Yesterday in Miami came the result that had them whooping in the aisles — the people's darling Zenyatta was finally and justly granted the coveted Horse Of The Year title at the third time of asking.
The count was nearly as close, though, as her agonising yet glorious head defeat by Blame in the Breeders' Cup Classic in November, a few inches that brought her four-season winning streak to an end at 19 victories.
The mighty mare polled 128 votes to Blame's 102 to give owner Jerry Moss and trainer John Shirreffs a degree of consolation for her near-miss in achieving statistical perfection.
There is no European equivalent of the Eclipse Awards, which are given after a poll of the nation's professionals and pundits, and are more highly craved than any other.
California girl Zenyatta, at her best on synthetic surfaces, lost out last year to another female, the East Coast's Rachel Alexandra, and in 2008, with her unbeaten run then at a mere nine, she was runner-up to the colt Curlin.
Moss is no stranger to red carpets and spotlights — he is co-founder of A&M Records and named his superstar after an album by Sting, his business associate and friend.
And he sent a timely message, based on bitter experience, to the marketeers who would see the sport solely as the province of big-spending punters.
“You have to take care of the real fans,” he said. “I came from an industry that sued them when they started stealing music through Napster.
“There is sentiment in this horse business and you have to play to it — it's true in show business and it's true in horse racing,” he said.
“If you have a horse who gets people in the heart, then they want to come see them again and get to know about them.
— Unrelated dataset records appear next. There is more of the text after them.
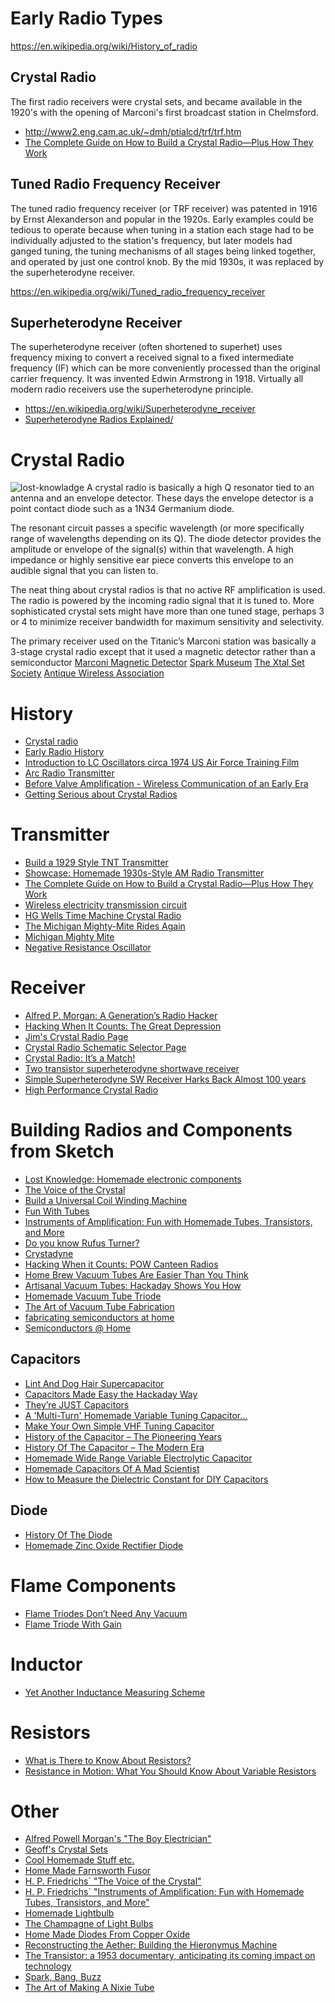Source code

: # Early Radio Types
https://en.wikipedia.org/wiki/History_of_radio

## Crystal Radio
The first radio receivers were crystal sets,
and became available in the 1920's with the opening of
Marconi's first broadcast station in Chelmsford.

* http://www2.eng.cam.ac.uk/~dmh/ptialcd/trf/trf.htm
* [The Complete Guide on How to Build a Crystal Radio—Plus How They Work](https://steampunk.wonderhowto.com/how-to/complete-guide-build-crystal-radio-plus-they-work-0141117/)

## Tuned Radio Frequency Receiver
The tuned radio frequency receiver (or TRF receiver)
was patented in 1916 by Ernst Alexanderson and popular in the 1920s.
Early examples could be tedious to operate because when tuning in a station
each stage had to be individually adjusted to the station's frequency,
but later models had ganged tuning,
the tuning mechanisms of all stages being linked together,
and operated by just one control knob.
By the mid 1930s, it was replaced by the superheterodyne receiver.

https://en.wikipedia.org/wiki/Tuned_radio_frequency_receiver

## Superheterodyne Receiver
The superheterodyne receiver (often shortened to superhet)
uses frequency mixing to convert a received signal to a fixed intermediate frequency (IF)
which can be more conveniently processed than the original carrier frequency.
It was invented Edwin Armstrong in 1918.
Virtually all modern radio receivers use the superheterodyne principle.

* https://en.wikipedia.org/wiki/Superheterodyne_receiver
* [Superheterodyne Radios Explained/](https://hackaday.com/2019/01/02/superheterodyne-radios-explained/)

# Crystal Radio
![lost-knowladge](http://i0.wp.com/cdn.makezine.com/uploads/2009/02/lk_banner2.jpg?resize=189%2C207)
A crystal radio is basically a high Q resonator tied to an antenna and an envelope detector.
These days the envelope detector is a point contact diode such as a 1N34 Germanium diode.

The resonant circuit passes a specific wavelength (or more specifically range of wavelengths depending on its Q). The diode detector provides the amplitude or envelope of the signal(s) within that wavelength. A high impedance or highly sensitive ear piece converts this envelope to an audible signal that you can listen to.

The neat thing about crystal radios is that no active RF amplification is used. The radio is powered by the incoming radio signal that it is tuned to. More sophisticated crystal sets might have more than one tuned stage, perhaps 3 or 4 to minimize receiver bandwidth for maximum sensitivity and selectivity.

The primary receiver used on the Titanic’s Marconi station was basically a 3-stage crystal radio except that it used a magnetic detector rather than a semiconductor
[Marconi Magnetic Detector](http://www.sparkmuseum.com/MAGGIE.HTM)
[Spark Museum](http://www.sparkmuseum.com/RADIOS.HTM)
[The Xtal Set Society](https://www.midnightscience.net/)
[Antique Wireless Association](http://www.antiquewireless.org/)


# History
* [Crystal radio](https://en.m.wikipedia.org/wiki/Crystal_radio)
* [Early Radio History](http://earlyradiohistory.us/index.html)
* [Introduction to LC Oscillators circa 1974 US Air Force Training Film](https://www.youtube.com/watch?v=1uSBKUsKpYQ)
* [Arc Radio Transmitter](http://www.mrc.uidaho.edu/~atkinson/ECE591/Fall2014/Presentations/Callaway.pdf)
* [Before Valve Amplification - Wireless Communication of an Early Era](http://www.qsl.net/vk5br/Before_Valve_Amp.pdf)
* [Getting Serious about Crystal Radios](http://hackaday.com/2016/04/07/getting-serious-about-crystal-radios/)

# Transmitter
* [Build a 1929 Style TNT Transmitter](http://members.shaw.ca/ve7sl/tnt.html)
* [Showcase: Homemade 1930s-Style AM Radio Transmitter](http://retrovoltage.com/2011/04/05/showcase-homemade-1930s-style-am-radio-transmitter/)
* [The Complete Guide on How to Build a Crystal Radio—Plus How They Work](http://steampunk.wonderhowto.com/how-to/complete-guide-build-crystal-radio-plus-they-work-0141117/)
* [Wireless electricity transmission circuit](http://www.instructables.com/id/Wireless-electricity-transmission-circuit/?ALLSTEPS)
* [HG Wells Time Machine Crystal Radio](http://crystalradioclub.co.uk/groberts.htm)
* [The Michigan Mighty-Mite Rides Again](http://hackaday.com/2016/01/29/the-michigan-mighty-mite-rides-again/)
* [Michigan Mighty Mite](http://www.sm7ucz.se/MMM/MMM.htm)
* [Negative Resistance Oscillator](http://www.sparkbangbuzz.com/index.html)

# Receiver
* [Alfred P. Morgan: A Generation’s Radio Hacker](http://hackaday.com/2015/12/11/alfred-p-morgan-a-generations-radio-hacker/)
* [Hacking When It Counts: The Great Depression](http://hackaday.com/2016/01/07/hacking-when-it-counts-the-great-depression/)
* [Jim's Crystal Radio Page](http://www.hobbytech.com/crystalradio/crystalradio.htm)
* [Crystal Radio Schematic Selector Page](http://makearadio.com/crystal/crystal-schematics.php)
* [Crystal Radio: It’s a Match!](http://hackaday.com/2015/09/05/crystal-radio-its-a-match/)
* [Two transistor superheterodyne shortwave receiver](http://hackaday.com/2015/03/08/simple-superheterodyne-sw-receiver-harks-back-almost-100-years/)
* [Simple Superheterodyne SW Receiver Harks Back Almost 100 years](http://hackaday.com/2015/03/08/simple-superheterodyne-sw-receiver-harks-back-almost-100-years/)
* [High Performance Crystal Radio](http://hackaday.com/2016/09/16/high-performance-crystal-radio/)

# Building Radios and Components from Sketch
* [Lost Knowledge: Homemade electronic components](http://makezine.com/2009/04/14/lost-knowledge-homemade-electronic/)
* [The Voice of the Crystal](http://www.amazon.com/dp/0967190509/ref=wl_it_dp_o_pC_nS_ttl?_encoding=UTF8&colid=363R5Y466YLW&coliid=I12STRWY8ZX3RV)
* [Build a Universal Coil Winding Machine](http://www.amazon.com/Build-Universal-Coil-Winding-Machine/dp/187808710X/ref=pd_sim_14_4?ie=UTF8&dpID=41MuvM7FzXL&dpSrc=sims&preST=_AC_UL160_SR124%2C160_&refRID=09DR6PYCCF9HGTF78H2C)
* [Fun With Tubes](http://www.funwithtubes.net/)
* [Instruments of Amplification: Fun with Homemade Tubes, Transistors, and More](http://www.amazon.com/Instruments-Amplification-Homemade-Tubes-Transistors/dp/0967190517/ref=pd_sim_14_1?ie=UTF8&dpID=41pjdMXQsFL&dpSrc=sims&preST=_AC_UL160_SR103%2C160_&refRID=09DR6PYCCF9HGTF78H2C)
* [Do you know Rufus Turner?](http://hackaday.com/2016/02/15/do-you-know-rufus-turner/)
* [Crystadyne](http://www.a-reny.com/iexplorer/cristadyne.html)
* [Hacking When it Counts: POW Canteen Radios](http://hackaday.com/2016/04/21/hacking-when-it-counts-pow-canteen-radios/#more-201155)
* [Home Brew Vacuum Tubes Are Easier Than You Think](http://hackaday.com/2016/05/04/home-brew-vacuum-tubes-are-easier-than-you-think/)
* [Artisanal Vacuum Tubes: Hackaday Shows You How](http://hackaday.com/2014/11/21/artisanal-vacuum-tubes-hackaday-shows-you-how/)
* [Homemade Vacuum Tube Triode](http://www.sparkbangbuzz.com/els/hm-triode-el.htm)
* [The Art of Vacuum Tube Fabrication](https://hackaday.com/2018/12/31/the-art-of-vacuum-tube-fabrication/)
* [fabricating semiconductors at home](http://hackaday.com/2017/02/25/the-fab-lab-next-door-diy-semiconductors/)
* [Semiconductors @ Home](https://hackaday.io/project/107598-semiconductors-home)

## Capacitors
* [Lint And Dog Hair Supercapacitor](http://hackaday.com/2016/04/30/lint-and-dog-hair-supercapacitor/)
* [Capacitors Made Easy the Hackaday Way](https://hackaday.com/2016/06/21/capacitors-made-easy-the-hackaday-way/)
* [They’re JUST Capacitors](http://phy.supplyframe.com/2016/04/17/james-lewis-kemet-theyre-just-capacitors/)
* [A 'Multi-Turn' Homemade Variable Tuning Capacitor...](http://earthground.8m.com/tuning%20capacitor.htm)
* [Make Your Own Simple VHF Tuning Capacitor](http://hackaday.com/2016/09/02/make-your-own-simple-vhf-tuning-capacitor/)
* [History of the Capacitor – The Pioneering Years](http://hackaday.com/2016/07/12/history-of-the-capacitor-the-pioneering-years/)
* [History Of The Capacitor – The Modern Era](http://hackaday.com/2016/07/26/history-of-the-capacitor-the-modern-era/)
* [Homemade Wide Range Variable Electrolytic Capacitor](http://www.sparkbangbuzz.com/els/varelec-el.htm)
* [Homemade Capacitors Of A Mad Scientist](http://hackaday.com/2016/10/03/homemade-capacitors-of-a-mad-scientist/)
* [How to Measure the Dielectric Constant for DIY Capacitors](http://hackaday.com/2016/10/12/measuring-the-dielectric-constant-for-diy-capacitors/)

## Diode
* [History Of The Diode](http://hackaday.com/2016/08/15/history-of-the-diode/)
* [Homemade Zinc Oxide Rectifier Diode](http://sparkbangbuzz.com/zinc-oxide-diode/zinc-oxide-diode.htm)

# Flame Components
* [Flame Triodes Don’t Need Any Vacuum](http://hackaday.com/2016/05/26/flame-triodes-dont-need-any-vacuum/)
* [Flame Triode With Gain](http://www.sparkbangbuzz.com/flame-amp/flameamp.htm)

# Inductor
* [Yet Another Inductance Measuring Scheme](http://hackaday.com/2016/09/15/yet-another-inductance-measuring-scheme/)

# Resistors
* [What is There to Know About Resistors?](http://hackaday.com/2016/09/06/what-is-there-to-know-about-resistors/)
* [Resistance in Motion: What You Should Know About Variable Resistors](http://hackaday.com/2016/09/16/resistance-in-motion-everything-you-should-know-about-variable-resistors/)

# Other
* [Alfred Powell Morgan's "The Boy Electrician"](https://books.google.com/books/about/The_Boy_Electrician.html?id=G09NAAAAYAAJ)
* [Geoff's Crystal Sets](http://crystalreceiver.co.uk/index.htm)
* [Cool Homemade Stuff etc.](http://www.sparkbangbuzz.com/index.html)
* [Home Made Farnsworth Fusor](http://hackaday.com/2016/03/26/home-made-farnsworth-fusor/)
* [H. P. Friedrichs` "The Voice of the Crystal"](http://www.hpfriedrichs.com/mybooks/votc/bks-votc.htm)
* [H. P. Friedrichs` "Instruments of Amplification: Fun with Homemade Tubes, Transistors, and More"](http://www.hpfriedrichs.com/mybooks/ioa/bks-ioa.htm)
* [Homemade Lightbulb](http://www.instructables.com/id/Homemade-Lightbulb/?ALLSTEPS)
* [The Champagne of Light Bulbs](http://hackaday.com/2016/07/07/the-champagne-of-light-bulbs/)
* [Home Made Diodes From Copper Oxide](http://hackaday.com/2016/05/01/home-made-diodes-from-copper-oxide/)
* [Reconstructing the Aether: Building the Hieronymus Machine](https://josephmax.wordpress.com/2010/04/28/hieronymus_machine_1/)
* [The Transistor: a 1953 documentary, anticipating its coming impact on technology](https://www.youtube.com/watch?v=V9xUQWo4vN0)
* [Spark, Bang, Buzz](http://www.sparkbangbuzz.com/index.html)
* [The Art of Making A Nixie Tube](http://hackaday.com/2016/10/04/the-art-of-making-a-nixie-tube/)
And then you have the Beatles again,” he added.
Zenyatta, now retired, is at Lane's End Farm in Kentucky awaiting a date with star stallion AP Indy.
Neither will Blame, whose connections had the satisfaction of a unanimous vote in the older male category, nor Lookin At Lucky, the first colt since Spectacular Bid 32 years ago to complete the juvenile and three-year-old Eclipse double, be seen again.
They will soon start their own breeding duties at Claiborne and Ashford respectively.
Happily, another Eclipse heroine is likely to continue to build her own legend.
French-trained Goldikova, uniquely a triple Breeders' Cup winner, polled only five votes in the three-cornered fight for the top award, but deservedly retained her female turf title by a country mile.